Gentechnikfreie Landwirtschaft
Die Schweiz ist kein isoliertes Gebiet, das für sich alleine die gentechnikfreie Landwirtschaft erhalten kann. Schon Ende des letzten Jahres machten deshalb die UnterstützerInnen des Moratorriums gegenüber dem Bundesrat Joseph Deiss deutlich, dass es auch in der eidgenössischen Landwirtschaftspolitik Reaktionen auf die Entscheidung für das Moratorium geben müsse. Zwei Beispiele: Der Bund soll nach Ansicht der Moratoriums-Befürworter mit den Nachbarländern zusammenarbeiten, um den Schutz der gentechfreien Landwirtschaft entlang der Landesgrenzen zu gewährleisten und bei den Absatzförderungsmaßnahmen sollen Projekte, welche die gentechfreie Produktion garantieren und propagieren, bevorzugt werden. Grundsätzlich bewirbt sich die schweizerische Lebensmittelproduktion schon jetzt damit "besonders ökologisch und tiergerecht" zu sein - ein schöner Erfolg wäre es, wenn am Ende der Laufzeit des Moratoriums diese Qualitätsmerkmale dauerhaft um die Gentechfreiheit ergänzt werden könnten.

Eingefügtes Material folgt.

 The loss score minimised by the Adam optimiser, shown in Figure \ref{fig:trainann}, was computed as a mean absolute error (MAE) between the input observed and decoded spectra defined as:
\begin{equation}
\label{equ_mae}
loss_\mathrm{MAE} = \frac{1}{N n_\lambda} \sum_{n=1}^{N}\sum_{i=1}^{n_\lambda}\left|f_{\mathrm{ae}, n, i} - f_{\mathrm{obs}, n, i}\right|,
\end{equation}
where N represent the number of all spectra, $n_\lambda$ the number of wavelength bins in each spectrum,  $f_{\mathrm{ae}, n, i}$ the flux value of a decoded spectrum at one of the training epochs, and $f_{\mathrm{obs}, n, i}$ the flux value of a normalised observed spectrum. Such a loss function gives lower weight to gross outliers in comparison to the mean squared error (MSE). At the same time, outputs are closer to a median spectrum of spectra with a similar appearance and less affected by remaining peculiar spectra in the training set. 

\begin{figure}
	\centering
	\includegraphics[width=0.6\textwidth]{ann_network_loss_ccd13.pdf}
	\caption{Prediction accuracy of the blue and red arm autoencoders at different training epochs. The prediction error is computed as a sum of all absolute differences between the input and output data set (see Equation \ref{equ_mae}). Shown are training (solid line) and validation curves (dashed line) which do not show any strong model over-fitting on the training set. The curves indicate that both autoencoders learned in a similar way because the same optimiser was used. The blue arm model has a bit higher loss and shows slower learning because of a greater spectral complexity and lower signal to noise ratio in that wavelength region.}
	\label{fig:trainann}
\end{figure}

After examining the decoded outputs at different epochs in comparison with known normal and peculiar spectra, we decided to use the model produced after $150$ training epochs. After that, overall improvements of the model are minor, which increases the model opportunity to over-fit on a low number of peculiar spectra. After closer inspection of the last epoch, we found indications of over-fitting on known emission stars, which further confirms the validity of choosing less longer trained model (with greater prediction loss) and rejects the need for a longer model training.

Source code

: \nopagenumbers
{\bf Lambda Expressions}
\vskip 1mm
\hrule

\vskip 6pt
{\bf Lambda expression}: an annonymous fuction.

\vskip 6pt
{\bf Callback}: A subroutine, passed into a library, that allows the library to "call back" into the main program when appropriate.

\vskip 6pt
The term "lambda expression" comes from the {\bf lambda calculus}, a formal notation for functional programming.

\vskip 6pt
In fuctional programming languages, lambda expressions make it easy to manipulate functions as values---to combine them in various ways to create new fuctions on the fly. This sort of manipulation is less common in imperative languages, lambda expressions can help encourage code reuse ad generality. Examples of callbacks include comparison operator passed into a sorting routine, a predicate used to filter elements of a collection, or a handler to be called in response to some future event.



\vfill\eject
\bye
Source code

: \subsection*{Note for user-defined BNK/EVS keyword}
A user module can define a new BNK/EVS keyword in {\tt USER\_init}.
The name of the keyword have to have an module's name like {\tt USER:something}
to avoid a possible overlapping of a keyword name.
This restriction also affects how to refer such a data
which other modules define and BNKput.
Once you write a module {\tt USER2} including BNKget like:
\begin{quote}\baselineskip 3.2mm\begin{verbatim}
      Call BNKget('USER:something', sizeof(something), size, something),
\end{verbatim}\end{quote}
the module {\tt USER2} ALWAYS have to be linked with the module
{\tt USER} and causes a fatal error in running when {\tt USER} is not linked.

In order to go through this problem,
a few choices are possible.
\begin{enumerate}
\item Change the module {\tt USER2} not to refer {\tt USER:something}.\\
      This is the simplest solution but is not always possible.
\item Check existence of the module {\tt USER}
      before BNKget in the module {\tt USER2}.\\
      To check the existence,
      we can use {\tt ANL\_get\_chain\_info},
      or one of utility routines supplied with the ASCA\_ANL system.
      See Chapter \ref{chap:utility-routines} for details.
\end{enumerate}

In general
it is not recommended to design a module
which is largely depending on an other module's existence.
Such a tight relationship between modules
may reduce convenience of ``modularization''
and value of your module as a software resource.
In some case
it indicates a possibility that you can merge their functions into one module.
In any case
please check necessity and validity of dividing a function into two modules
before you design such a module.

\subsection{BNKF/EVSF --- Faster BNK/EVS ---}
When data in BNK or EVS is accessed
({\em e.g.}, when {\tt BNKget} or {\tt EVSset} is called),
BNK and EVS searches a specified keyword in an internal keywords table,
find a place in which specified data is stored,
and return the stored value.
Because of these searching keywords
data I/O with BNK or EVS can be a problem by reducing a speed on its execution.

Die Schweizerische Arbeitsgruppe Gentechnologie hat einen interessanten Schlussbericht zu der Gentechfrei-Initiative veröffentlicht. Dieser findet sich im Netz unter: www.gentechnologie.ch/pdfs/schlussberichtgtfi.pdf oder als Printversion bei der SAG, Hottingerstr. 32, Postfach 1168,. CH-8032 Zürich, Telefon: 0041 (0) 44 262 25 6, Fax: 0041 (0) 44 262 25 70, e-Mail: info@gentechnologie.ch. Fußnoten:
- Freisetzungsverordnung und Koexistenzverordnung; im Netz unter: www.gentechnologie.ch/projekte_gesetz.htm und www.gentechnologie.ch/projekte_koex.htm
- Zum Forschungsprogramm im Netz unter: www.snf.ch/de/rep/nat/nat_nrp_59.asp.
- Siehe dazu: www.gentechnologie.ch/projekte_forschung.htm
- Die Bundesversammlung, das Schweizer Parlament, ist nach dem Zweikammersystem organisiert. Die beiden Kammern heißen Nationalrat und Ständerat. Siehe zum Beispiel: www.parlament.ch
Christof Potthof war bis Ende April 2020 Mitarbeiter im GeN und Redakteur des GID.
Die Gentechfrei-Initiative
(offiziell: die Eidgenössische Volksinitiative für Lebensmittel aus gentechnikfreier Landwirtschaft) wurde am 27. November 2005 mit knapp 56 Prozent der abgegebenen Stimmen und in allen Kantonen angenommen.
Der Initiativtext:
Die schweizerische Landwirtschaft bleibt für die Dauer von fünf Jahren nach Annahme dieser Verfassungsbestimmung gentechnikfrei. Insbesondere dürfen weder eingeführt noch in Verkehr gebracht werden: a) gentechnisch veränderte vermehrungsfähige Pflanzen, Pflanzenteile und Saatgut, welche für die landwirtschaftliche, gartenbauliche oder forstwirtschaftliche Anwendung in der Umwelt bestimmt sind; b) gentechnisch veränderte Tiere, welche für die Produktion von Lebensmitteln und anderen landwirtschaftlichen Erzeugnissen bestimmt sind. (pau)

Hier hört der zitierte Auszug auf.